Restrictions on initiation

Early scriptures take care to underline that not everybody is qualified for monastic initiation. They list a variety of restrictions, chiefly relating to sex, age, physical health, motivation and caste.

Sex

A Śvetāmbara Mūrtipūjak nun holds a mouth-cloth – muṃhpatti – over her face. The mouth-cloth both stops minute beings entering the mouth and protects wind-bodied beings, which are one-sensed living beings according to the Jain classifications of life.

Nun covers her mouth
Image by unknown © Jain Spirit / Institute of Jainology

Unlike their male counterparts, Digambara nuns never go nude because it is believed that women’s bodies have various imperfections that make public nudity impossible. For Digambaras spiritual salvation is only possible when one has fully cast off all passions and attachments to earthly life. Since clothing is part of earthly life, this means that Digambaras hold that women cannot be liberated. Therefore women in Digambara sects can technically never become fully-fledged mendicants. The women who are commonly described as Digambara nuns – āryikās – are thus still lay women in a technical sense. They have dedicated themselves to a mendicant lifestyle by taking strict lay vows.

Reflecting their contrasting view that women can be liberated, Śvetāmbara sects are generally composed of more female than male mendicants. Even so, Śvetāmbara nuns are usually subordinate to monks in the monastic hierarchy and may not be permitted to study or handle scriptures or holy objects. However, the nuns live the same demanding monastic lifestyle as their male counterparts.

Age

First published in 1916, this photograph shows three Śvetāmbara Sthānaka-vāsin monks sitting cross-legged, a boy monk on the left. Initiation as a child still occurs today, though rarely. In the colonial period many Britons became very interested in India

Three Śvetāmbara Sthānaka-vāsin monks
Image by R. V. Russell and Rai Bahadur Hira Lāl © public domain

Traditionally, the youngest age of initiation is eight. This is considered the age of reason in Indian tradition. Story literature and historical examples show that boys of this age or just a little more used to become Jain monks. One famous example is the 12th-century writer Hemacandra. Among certain Śvetāmbara monastic orders it was and still is common to initiate young boys into monkhood.

Nowadays child initiation – bāla-dīkṣā – is a highly controversial issue, which has even been the subject of cases in the Indian judicial system. Some believe that bright minds are able to decide for themselves and choose the monastic path in total freedom. Others reply that young children know nothing of life and are not in a position to decide. They become monks because of adult pressure.

Both positions have some truth. Hemacandra is just one example among several others in Jain monastic history who were initiated early, led a full mendicant life and became towering personalities of the faith. But there are also many counter-examples.

Today child initiation exists but is probably not so frequent as before. Several monastic orders have established as a rule or practice that 18 is the minimum age for initiation.

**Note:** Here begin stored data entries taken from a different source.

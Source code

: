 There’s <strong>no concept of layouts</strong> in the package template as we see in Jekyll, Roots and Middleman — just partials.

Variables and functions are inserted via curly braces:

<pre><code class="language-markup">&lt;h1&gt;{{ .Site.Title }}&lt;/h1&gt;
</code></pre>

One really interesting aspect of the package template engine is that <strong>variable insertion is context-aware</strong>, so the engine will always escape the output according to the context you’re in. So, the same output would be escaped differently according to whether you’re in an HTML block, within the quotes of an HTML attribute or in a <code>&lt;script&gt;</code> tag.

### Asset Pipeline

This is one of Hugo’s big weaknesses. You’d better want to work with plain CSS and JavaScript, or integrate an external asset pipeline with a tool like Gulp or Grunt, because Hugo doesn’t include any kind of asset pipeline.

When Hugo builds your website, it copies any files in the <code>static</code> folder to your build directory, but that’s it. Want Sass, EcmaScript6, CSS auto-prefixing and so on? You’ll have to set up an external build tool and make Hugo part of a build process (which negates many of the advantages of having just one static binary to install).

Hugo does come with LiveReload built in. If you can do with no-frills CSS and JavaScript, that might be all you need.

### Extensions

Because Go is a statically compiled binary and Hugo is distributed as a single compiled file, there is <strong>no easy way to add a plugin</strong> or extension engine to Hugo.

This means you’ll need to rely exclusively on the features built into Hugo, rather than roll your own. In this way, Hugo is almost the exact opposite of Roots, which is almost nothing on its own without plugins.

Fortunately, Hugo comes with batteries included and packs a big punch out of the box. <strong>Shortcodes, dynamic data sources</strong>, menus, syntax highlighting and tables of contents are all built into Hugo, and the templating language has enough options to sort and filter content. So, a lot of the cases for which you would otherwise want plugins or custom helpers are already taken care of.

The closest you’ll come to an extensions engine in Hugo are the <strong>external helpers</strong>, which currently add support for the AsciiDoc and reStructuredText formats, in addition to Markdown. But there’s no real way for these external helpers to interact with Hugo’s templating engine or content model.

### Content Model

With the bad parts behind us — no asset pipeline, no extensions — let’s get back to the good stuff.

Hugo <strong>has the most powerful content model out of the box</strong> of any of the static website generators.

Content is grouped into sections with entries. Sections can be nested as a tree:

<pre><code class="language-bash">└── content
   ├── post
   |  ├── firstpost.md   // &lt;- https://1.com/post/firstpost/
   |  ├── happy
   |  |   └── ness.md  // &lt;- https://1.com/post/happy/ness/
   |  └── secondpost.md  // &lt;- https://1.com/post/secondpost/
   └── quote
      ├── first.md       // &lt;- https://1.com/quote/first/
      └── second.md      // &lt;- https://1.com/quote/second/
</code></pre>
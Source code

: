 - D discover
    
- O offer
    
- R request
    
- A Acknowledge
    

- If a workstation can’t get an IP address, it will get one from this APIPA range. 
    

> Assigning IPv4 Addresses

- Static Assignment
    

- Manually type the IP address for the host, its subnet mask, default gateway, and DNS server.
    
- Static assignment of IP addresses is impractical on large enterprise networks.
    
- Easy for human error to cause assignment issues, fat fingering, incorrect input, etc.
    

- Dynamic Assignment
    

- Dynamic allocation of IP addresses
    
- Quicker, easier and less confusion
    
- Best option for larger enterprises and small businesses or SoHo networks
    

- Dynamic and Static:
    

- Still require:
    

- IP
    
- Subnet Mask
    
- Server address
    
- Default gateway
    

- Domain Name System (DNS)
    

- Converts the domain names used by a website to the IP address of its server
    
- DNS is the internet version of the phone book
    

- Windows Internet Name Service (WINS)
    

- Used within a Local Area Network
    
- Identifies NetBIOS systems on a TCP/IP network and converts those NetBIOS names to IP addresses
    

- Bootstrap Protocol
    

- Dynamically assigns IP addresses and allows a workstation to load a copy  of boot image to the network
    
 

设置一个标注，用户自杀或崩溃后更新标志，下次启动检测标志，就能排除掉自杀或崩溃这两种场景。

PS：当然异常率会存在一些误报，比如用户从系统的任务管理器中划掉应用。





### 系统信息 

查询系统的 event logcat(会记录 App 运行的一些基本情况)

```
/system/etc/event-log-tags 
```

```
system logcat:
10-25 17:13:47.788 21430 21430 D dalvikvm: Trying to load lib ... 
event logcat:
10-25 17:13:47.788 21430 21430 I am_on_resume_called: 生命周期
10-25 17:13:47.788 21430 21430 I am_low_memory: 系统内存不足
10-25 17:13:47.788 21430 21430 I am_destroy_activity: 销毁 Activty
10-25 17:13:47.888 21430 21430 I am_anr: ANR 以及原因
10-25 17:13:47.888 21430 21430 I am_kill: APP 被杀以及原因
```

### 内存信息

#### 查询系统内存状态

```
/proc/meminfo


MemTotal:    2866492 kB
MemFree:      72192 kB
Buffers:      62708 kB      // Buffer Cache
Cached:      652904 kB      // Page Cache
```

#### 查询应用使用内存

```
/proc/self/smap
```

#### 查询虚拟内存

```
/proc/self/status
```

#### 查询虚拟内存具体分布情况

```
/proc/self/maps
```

On the other hand, there is no upper limit. Mendicants who have entered monastic life in their late years are known in both past and present.

Once a mendicant, someone’s worldly age is no longer important because mendicants’ ages are counted from the day of initiation.

Other restrictions

Śvetāmbara monks walk down a Mumbai street accompanied by lay men. The monks are barefoot and holding their mouth-cloths and monastic staffs. Jain mendicants live in small bands and travel most of the year in the traditional wandering lifestyle – vihāra

Śvetāmbara monks
Image by Hoorob – Robert Tyabji © CC BY-NC-ND 3.0

The life of a mendicant is physically demanding so the initiation candidate should be in good physical condition. His or her health should be perfect, without any physical handicap or weakness.

Other restrictions relate to the candidate’s personal circumstances. For example, those who seek to escape a bad situation are not eligible. These rules are meant to deter those who consider the life of a mendicant a refuge from the difficulties of worldly life.

In addition, pregnant women should not be accepted as nuns, because their children would be burdens to the community and the focus of attachment for their mothers. Story literature, however, has several instances of women who had to flee from their families for various reasons but managed to hide their pregnancy and were thus admitted into an order.

Among some monastic orders, candidates born into certain castes may be excluded or encouraged. Even if such practices are not explicitly mentioned, reading colophons or exploring statistical data often shows a privileged connection between certain castes and geographical areas, on the one hand, and given monastic orders.

Before initiation

Becoming a monk or nun is the most important sign of dedication to spiritual advance for Jains. Such a life-changing decision is not taken lightly, and the eligibility rules partly contribute towards this. Those thinking of being ordained must gain family permission and, in most cases, complete a period of preparation first.

Gaining permission

This Śvetāmbara manuscript painting shows Prince Mṛgāputra becoming a monk. He finally convinces his parents to let him perform dīkṣā – renunciation. He completes the ritual of keśa-loca – pulling out of hair – that indicates a mendicant's detachment

Mr̥gāputra becomes a monk
Image by British Library © CC0 1.0 (Creative Commons Public Domain)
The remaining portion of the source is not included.